___ DATA FOR ANALYSIS ___
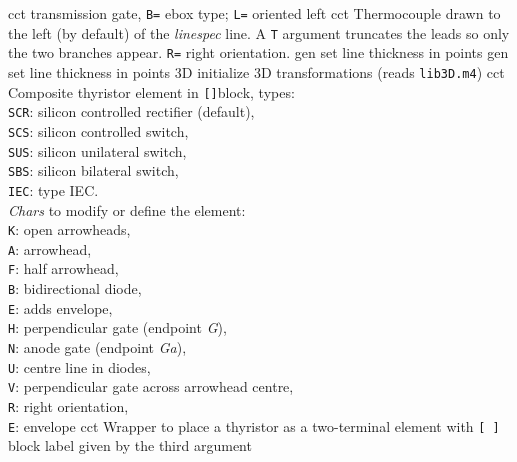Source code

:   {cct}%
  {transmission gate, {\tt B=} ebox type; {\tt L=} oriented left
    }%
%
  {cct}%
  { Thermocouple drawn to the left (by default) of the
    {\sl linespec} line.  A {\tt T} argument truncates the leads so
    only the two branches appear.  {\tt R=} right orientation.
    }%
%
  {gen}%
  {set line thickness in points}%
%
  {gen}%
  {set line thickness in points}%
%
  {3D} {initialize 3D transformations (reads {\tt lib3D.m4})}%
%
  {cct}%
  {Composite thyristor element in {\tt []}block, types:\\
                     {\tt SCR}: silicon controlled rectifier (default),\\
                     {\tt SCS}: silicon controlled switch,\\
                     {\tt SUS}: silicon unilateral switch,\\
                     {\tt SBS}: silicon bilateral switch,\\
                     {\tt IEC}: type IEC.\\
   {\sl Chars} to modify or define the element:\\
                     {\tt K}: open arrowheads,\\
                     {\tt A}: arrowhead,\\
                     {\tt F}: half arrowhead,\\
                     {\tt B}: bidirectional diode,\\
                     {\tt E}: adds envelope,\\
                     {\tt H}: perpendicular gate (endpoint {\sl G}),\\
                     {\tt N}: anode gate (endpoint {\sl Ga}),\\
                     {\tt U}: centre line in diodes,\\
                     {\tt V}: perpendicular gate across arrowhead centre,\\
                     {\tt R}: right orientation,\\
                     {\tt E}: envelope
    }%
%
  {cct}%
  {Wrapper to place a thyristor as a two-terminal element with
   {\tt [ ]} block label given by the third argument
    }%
___
[INSTRUCTIONS TO FOLLOW] When you copy the data above, keep each line exact and omit the pictures.

[EXERCISE SOLUTION]
Source code

:   {cct}%
  {transmission gate, {\tt B=} ebox type; {\tt L=} oriented left
    }%
%
  {cct}%
  { Thermocouple drawn to the left (by default) of the
    {\sl linespec} line.  A {\tt T} argument truncates the leads so
    only the two branches appear.  {\tt R=} right orientation.
    }%
%
  {gen}%
  {set line thickness in points}%
%
  {gen}%
  {set line thickness in points}%
%
  {3D} {initialize 3D transformations (reads {\tt lib3D.m4})}%
%
  {cct}%
  {Composite thyristor element in {\tt []}block, types:\\
                     {\tt SCR}: silicon controlled rectifier (default),\\
                     {\tt SCS}: silicon controlled switch,\\
                     {\tt SUS}: silicon unilateral switch,\\
                     {\tt SBS}: silicon bilateral switch,\\
                     {\tt IEC}: type IEC.\\
   {\sl Chars} to modify or define the element:\\
                     {\tt K}: open arrowheads,\\
                     {\tt A}: arrowhead,\\
                     {\tt F}: half arrowhead,\\
                     {\tt B}: bidirectional diode,\\
                     {\tt E}: adds envelope,\\
                     {\tt H}: perpendicular gate (endpoint {\sl G}),\\
                     {\tt N}: anode gate (endpoint {\sl Ga}),\\
                     {\tt U}: centre line in diodes,\\
                     {\tt V}: perpendicular gate across arrowhead centre,\\
                     {\tt R}: right orientation,\\
                     {\tt E}: envelope
    }%
%
  {cct}%
  {Wrapper to place a thyristor as a two-terminal element with
   {\tt [ ]} block label given by the third argument
    }%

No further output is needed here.